* The problem
A faithful copy of every entry, with the pictures removed, is what is needed here.

* Excerpted data
┌────────

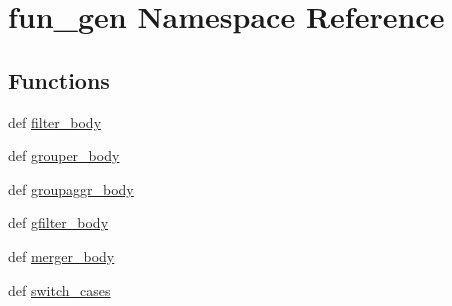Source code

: \hypertarget{namespacefun__gen}{\section{fun\-\_\-gen \-Namespace \-Reference}
\label{namespacefun__gen}
}
\subsection*{\-Functions}
\begin{DoxyCompactItemize}
\item 
def \hyperlink{namespacefun__gen_a61a94a55994d4646e00b38ca77db4b61}{filter\-\_\-body}
\item 
def \hyperlink{namespacefun__gen_af701bf481b8c50cf36062b91d0059cf7}{grouper\-\_\-body}
\item 
def \hyperlink{namespacefun__gen_ab9d83814c07cea2f7b79b84210c52cc7}{groupaggr\-\_\-body}
\item 
def \hyperlink{namespacefun__gen_a4e976e87c1e7c326e1befa11a8d26a44}{gfilter\-\_\-body}
\item 
def \hyperlink{namespacefun__gen_ac739eab321bbc8f1a6e257754772409c}{merger\-\_\-body}
\item 
def \hyperlink{namespacefun__gen_a0820d7a5d4a6756120f938f26520b49d}{switch\-\_\-cases}
\end{DoxyCompactItemize}
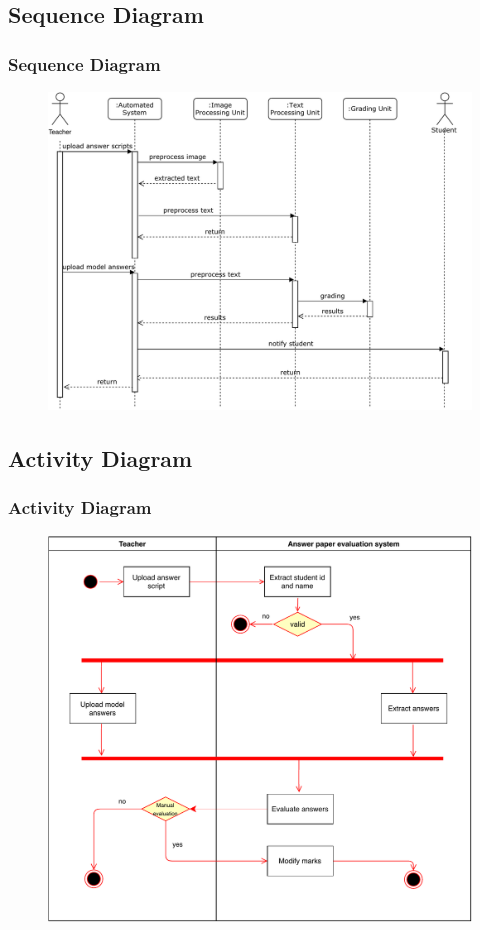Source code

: \subsection{Sequence Diagram}
\begin{frame}
    \frametitle{Sequence Diagram}
    \begin{figure}[!h]
        \centering
        \includegraphics[scale=0.45]{images/sequence-diagram.pdf}
    \end{figure}
\end{frame}

\subsection{Activity Diagram}
\begin{frame}
    \frametitle{Activity Diagram}
    \begin{figure}[!h]
        \centering
        \includegraphics[scale=0.45]{images/activity-diagram.pdf}
    \end{figure}
\end{frame}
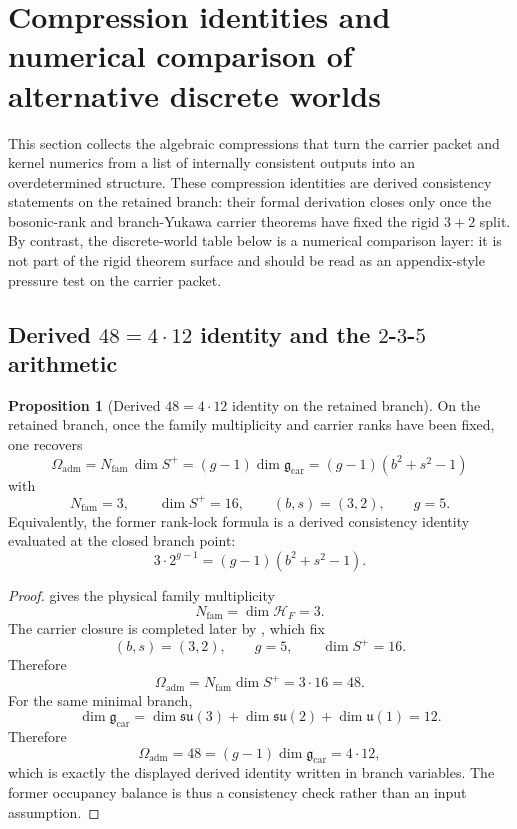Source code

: \documentclass[11pt,a4paper]{article}
\theoremstyle{definition}
\newtheorem{proposition}[theorem]{Proposition}
\theoremstyle{remark}
\newcommand{\Oadm}{\Omega_{\mathrm{adm}}}
\begin{document}
\section{Compression identities and numerical comparison of alternative discrete worlds}

This section collects the algebraic compressions that turn the carrier packet and kernel numerics
from a list of internally consistent outputs into an overdetermined structure. These compression
identities are derived consistency statements on the retained branch: their formal derivation closes
only once the bosonic-rank and branch-Yukawa carrier theorems have fixed the rigid $3+2$ split. By
contrast, the discrete-world table below is a numerical comparison layer: it is not part of the
rigid theorem surface and should be read as an appendix-style pressure test on the carrier packet.

\subsection{Derived \texorpdfstring{$48=4\cdot12$}{48=4·12} identity and the \texorpdfstring{$2$-$3$-$5$}{2-3-5} arithmetic}

\begin{proposition}[Derived \texorpdfstring{$48=4\cdot12$}{48=4·12} identity on the retained branch]
\label{prop:rank-lock}
On the retained branch, once the family multiplicity and carrier ranks have been fixed, one
recovers
\[
\Oadm
=
N_{\mathrm{fam}}\,\dim S^+
=
(g-1)\dim\mathfrak g_{\mathrm{car}}
=
(g-1)(b^2+s^2-1)
\]
with
\[
N_{\mathrm{fam}}=3,
\qquad
\dim S^+=16,
\qquad
(b,s)=(3,2),
\qquad
g=5.
\]
Equivalently, the former rank-lock formula is a derived consistency identity evaluated at the
closed branch point:
\begin{equation}
\label{eq:rank-lock}
3\cdot 2^{g-1}=(g-1)(b^2+s^2-1).
\end{equation}
\end{proposition}

\begin{proof}
 gives the physical family multiplicity
\[
N_{\mathrm{fam}}=\dim\mathcal H_F=3.
\]
The carrier closure is completed later by , which
fix
\[
(b,s)=(3,2),
\qquad
g=5,
\qquad
\dim S^+=16.
\]
Therefore
\[
\Oadm=N_{\mathrm{fam}}\dim S^+=3\cdot16=48.
\]
For the same minimal branch,
\[
\dim\mathfrak g_{\mathrm{car}}
=
\dim\mathfrak{su}(3)+\dim\mathfrak{su}(2)+\dim\mathfrak u(1)
=
12.
\]
Therefore
\[
\Oadm=48=(g-1)\dim\mathfrak g_{\mathrm{car}}=4\cdot 12,
\]
which is exactly the displayed derived identity written in branch variables. The former occupancy
balance is thus a consistency check rather than an input assumption.
\end{proof}
\end{document}
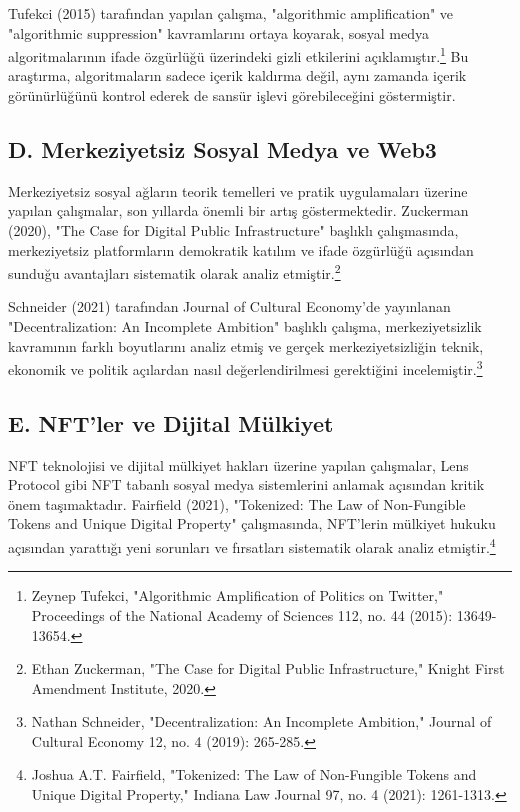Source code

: \documentclass[11pt,a4paper]{article}
\begin{document}
Tufekci (2015) tarafından yapılan çalışma, "algorithmic amplification" ve "algorithmic suppression" kavramlarını ortaya koyarak, sosyal medya algoritmalarının ifade özgürlüğü üzerindeki gizli etkilerini açıklamıştır.\footnote{Zeynep Tufekci, "Algorithmic Amplification of Politics on Twitter," Proceedings of the National Academy of Sciences 112, no. 44 (2015): 13649-13654.} Bu araştırma, algoritmaların sadece içerik kaldırma değil, aynı zamanda içerik görünürlüğünü kontrol ederek de sansür işlevi görebileceğini göstermiştir.

\subsection*{\fontsize{12}{14}\selectfont\bfseries D. Merkeziyetsiz Sosyal Medya ve Web3}

Merkeziyetsiz sosyal ağların teorik temelleri ve pratik uygulamaları üzerine yapılan çalışmalar, son yıllarda önemli bir artış göstermektedir. Zuckerman (2020), "The Case for Digital Public Infrastructure" başlıklı çalışmasında, merkeziyetsiz platformların demokratik katılım ve ifade özgürlüğü açısından sunduğu avantajları sistematik olarak analiz etmiştir.\footnote{Ethan Zuckerman, "The Case for Digital Public Infrastructure," Knight First Amendment Institute, 2020.}

Schneider (2021) tarafından Journal of Cultural Economy'de yayınlanan "Decentralization: An Incomplete Ambition" başlıklı çalışma, merkeziyetsizlik kavramının farklı boyutlarını analiz etmiş ve gerçek merkeziyetsizliğin teknik, ekonomik ve politik açılardan nasıl değerlendirilmesi gerektiğini incelemiştir.\footnote{Nathan Schneider, "Decentralization: An Incomplete Ambition," Journal of Cultural Economy 12, no. 4 (2019): 265-285.}

\subsection*{\fontsize{12}{14}\selectfont\bfseries E. NFT'ler ve Dijital Mülkiyet}

NFT teknolojisi ve dijital mülkiyet hakları üzerine yapılan çalışmalar, Lens Protocol gibi NFT tabanlı sosyal medya sistemlerini anlamak açısından kritik önem taşımaktadır. Fairfield (2021), "Tokenized: The Law of Non-Fungible Tokens and Unique Digital Property" çalışmasında, NFT'lerin mülkiyet hukuku açısından yarattığı yeni sorunları ve fırsatları sistematik olarak analiz etmiştir.\footnote{Joshua A.T. Fairfield, "Tokenized: The Law of Non-Fungible Tokens and Unique Digital Property," Indiana Law Journal 97, no. 4 (2021): 1261-1313.}
\end{document}
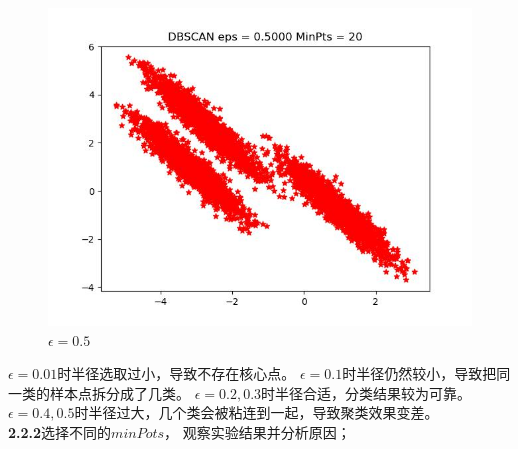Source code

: \documentclass[UTF8]{ctexart}
\begin{document}
\begin{figure}[H]
\begin{minipage}{0.32\linewidth}
		\includegraphics[width=0.9\linewidth]{data3-0.5.jpg}
		\caption{$\epsilon=0.5$}
		\label{chutian2}%
	\end{minipage}
\end{figure}

$\epsilon=0.01$时半径选取过小，导致不存在核心点。
$\epsilon=0.1$时半径仍然较小，导致把同一类的样本点拆分成了几类。
$\epsilon=0.2,0.3$时半径合适，分类结果较为可靠。
$\epsilon=0.4,0.5$时半径过大，几个类会被粘连到一起，导致聚类效果变差。\\




\noindent \textbf{2.2.2}选择不同的$minPots$， 观察实验结果并分析原因； 
\end{document}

└────────

* Answer box
Source code

: \hypertarget{namespacefun__gen}{\section{fun\-\_\-gen \-Namespace \-Reference}
\label{namespacefun__gen}
}
\subsection*{\-Functions}
\begin{DoxyCompactItemize}
\item 
def \hyperlink{namespacefun__gen_a61a94a55994d4646e00b38ca77db4b61}{filter\-\_\-body}
\item 
def \hyperlink{namespacefun__gen_af701bf481b8c50cf36062b91d0059cf7}{grouper\-\_\-body}
\item 
def \hyperlink{namespacefun__gen_ab9d83814c07cea2f7b79b84210c52cc7}{groupaggr\-\_\-body}
\item 
def \hyperlink{namespacefun__gen_a4e976e87c1e7c326e1befa11a8d26a44}{gfilter\-\_\-body}
\item 
def \hyperlink{namespacefun__gen_ac739eab321bbc8f1a6e257754772409c}{merger\-\_\-body}
\item 
def \hyperlink{namespacefun__gen_a0820d7a5d4a6756120f938f26520b49d}{switch\-\_\-cases}
\end{DoxyCompactItemize}
Source code

: \subsection{Sequence Diagram}
\begin{frame}
    \frametitle{Sequence Diagram}
    \begin{figure}[!h]
        \centering
        \includegraphics[scale=0.45]{images/sequence-diagram.pdf}
    \end{figure}
\end{frame}

\subsection{Activity Diagram}
\begin{frame}
    \frametitle{Activity Diagram}
    \begin{figure}[!h]
        \centering
        \includegraphics[scale=0.45]{images/activity-diagram.pdf}
    \end{figure}
\end{frame}
Source code

: \documentclass[11pt,a4paper]{article}
\theoremstyle{definition}
\newtheorem{proposition}[theorem]{Proposition}
\theoremstyle{remark}
\newcommand{\Oadm}{\Omega_{\mathrm{adm}}}
\begin{document}
\section{Compression identities and numerical comparison of alternative discrete worlds}

This section collects the algebraic compressions that turn the carrier packet and kernel numerics
from a list of internally consistent outputs into an overdetermined structure. These compression
identities are derived consistency statements on the retained branch: their formal derivation closes
only once the bosonic-rank and branch-Yukawa carrier theorems have fixed the rigid $3+2$ split. By
contrast, the discrete-world table below is a numerical comparison layer: it is not part of the
rigid theorem surface and should be read as an appendix-style pressure test on the carrier packet.

\subsection{Derived \texorpdfstring{$48=4\cdot12$}{48=4·12} identity and the \texorpdfstring{$2$-$3$-$5$}{2-3-5} arithmetic}

\begin{proposition}[Derived \texorpdfstring{$48=4\cdot12$}{48=4·12} identity on the retained branch]
\label{prop:rank-lock}
On the retained branch, once the family multiplicity and carrier ranks have been fixed, one
recovers
\[
\Oadm
=
N_{\mathrm{fam}}\,\dim S^+
=
(g-1)\dim\mathfrak g_{\mathrm{car}}
=
(g-1)(b^2+s^2-1)
\]
with
\[
N_{\mathrm{fam}}=3,
\qquad
\dim S^+=16,
\qquad
(b,s)=(3,2),
\qquad
g=5.
\]
Equivalently, the former rank-lock formula is a derived consistency identity evaluated at the
closed branch point:
\begin{equation}
\label{eq:rank-lock}
3\cdot 2^{g-1}=(g-1)(b^2+s^2-1).
\end{equation}
\end{proposition}

\begin{proof}
 gives the physical family multiplicity
\[
N_{\mathrm{fam}}=\dim\mathcal H_F=3.
\]
The carrier closure is completed later by , which
fix
\[
(b,s)=(3,2),
\qquad
g=5,
\qquad
\dim S^+=16.
\]
Therefore
\[
\Oadm=N_{\mathrm{fam}}\dim S^+=3\cdot16=48.
\]
For the same minimal branch,
\[
\dim\mathfrak g_{\mathrm{car}}
=
\dim\mathfrak{su}(3)+\dim\mathfrak{su}(2)+\dim\mathfrak u(1)
=
12.
\]
Therefore
\[
\Oadm=48=(g-1)\dim\mathfrak g_{\mathrm{car}}=4\cdot 12,
\]
which is exactly the displayed derived identity written in branch variables. The former occupancy
balance is thus a consistency check rather than an input assumption.
\end{proof}
\end{document}
Source code

: \documentclass[11pt,a4paper]{article}
\begin{document}
Tufekci (2015) tarafından yapılan çalışma, "algorithmic amplification" ve "algorithmic suppression" kavramlarını ortaya koyarak, sosyal medya algoritmalarının ifade özgürlüğü üzerindeki gizli etkilerini açıklamıştır.\footnote{Zeynep Tufekci, "Algorithmic Amplification of Politics on Twitter," Proceedings of the National Academy of Sciences 112, no. 44 (2015): 13649-13654.} Bu araştırma, algoritmaların sadece içerik kaldırma değil, aynı zamanda içerik görünürlüğünü kontrol ederek de sansür işlevi görebileceğini göstermiştir.

\subsection*{\fontsize{12}{14}\selectfont\bfseries D. Merkeziyetsiz Sosyal Medya ve Web3}

Merkeziyetsiz sosyal ağların teorik temelleri ve pratik uygulamaları üzerine yapılan çalışmalar, son yıllarda önemli bir artış göstermektedir. Zuckerman (2020), "The Case for Digital Public Infrastructure" başlıklı çalışmasında, merkeziyetsiz platformların demokratik katılım ve ifade özgürlüğü açısından sunduğu avantajları sistematik olarak analiz etmiştir.\footnote{Ethan Zuckerman, "The Case for Digital Public Infrastructure," Knight First Amendment Institute, 2020.}

Schneider (2021) tarafından Journal of Cultural Economy'de yayınlanan "Decentralization: An Incomplete Ambition" başlıklı çalışma, merkeziyetsizlik kavramının farklı boyutlarını analiz etmiş ve gerçek merkeziyetsizliğin teknik, ekonomik ve politik açılardan nasıl değerlendirilmesi gerektiğini incelemiştir.\footnote{Nathan Schneider, "Decentralization: An Incomplete Ambition," Journal of Cultural Economy 12, no. 4 (2019): 265-285.}

\subsection*{\fontsize{12}{14}\selectfont\bfseries E. NFT'ler ve Dijital Mülkiyet}

NFT teknolojisi ve dijital mülkiyet hakları üzerine yapılan çalışmalar, Lens Protocol gibi NFT tabanlı sosyal medya sistemlerini anlamak açısından kritik önem taşımaktadır. Fairfield (2021), "Tokenized: The Law of Non-Fungible Tokens and Unique Digital Property" çalışmasında, NFT'lerin mülkiyet hukuku açısından yarattığı yeni sorunları ve fırsatları sistematik olarak analiz etmiştir.\footnote{Joshua A.T. Fairfield, "Tokenized: The Law of Non-Fungible Tokens and Unique Digital Property," Indiana Law Journal 97, no. 4 (2021): 1261-1313.}
\end{document}
Source code

: \documentclass[UTF8]{ctexart}
\begin{document}
\begin{figure}[H]
\begin{minipage}{0.32\linewidth}
		\includegraphics[width=0.9\linewidth]{data3-0.5.jpg}
		\caption{$\epsilon=0.5$}
		\label{chutian2}%
	\end{minipage}
\end{figure}

$\epsilon=0.01$时半径选取过小，导致不存在核心点。
$\epsilon=0.1$时半径仍然较小，导致把同一类的样本点拆分成了几类。
$\epsilon=0.2,0.3$时半径合适，分类结果较为可靠。
$\epsilon=0.4,0.5$时半径过大，几个类会被粘连到一起，导致聚类效果变差。\\




\noindent \textbf{2.2.2}选择不同的$minPots$， 观察实验结果并分析原因； 
\end{document}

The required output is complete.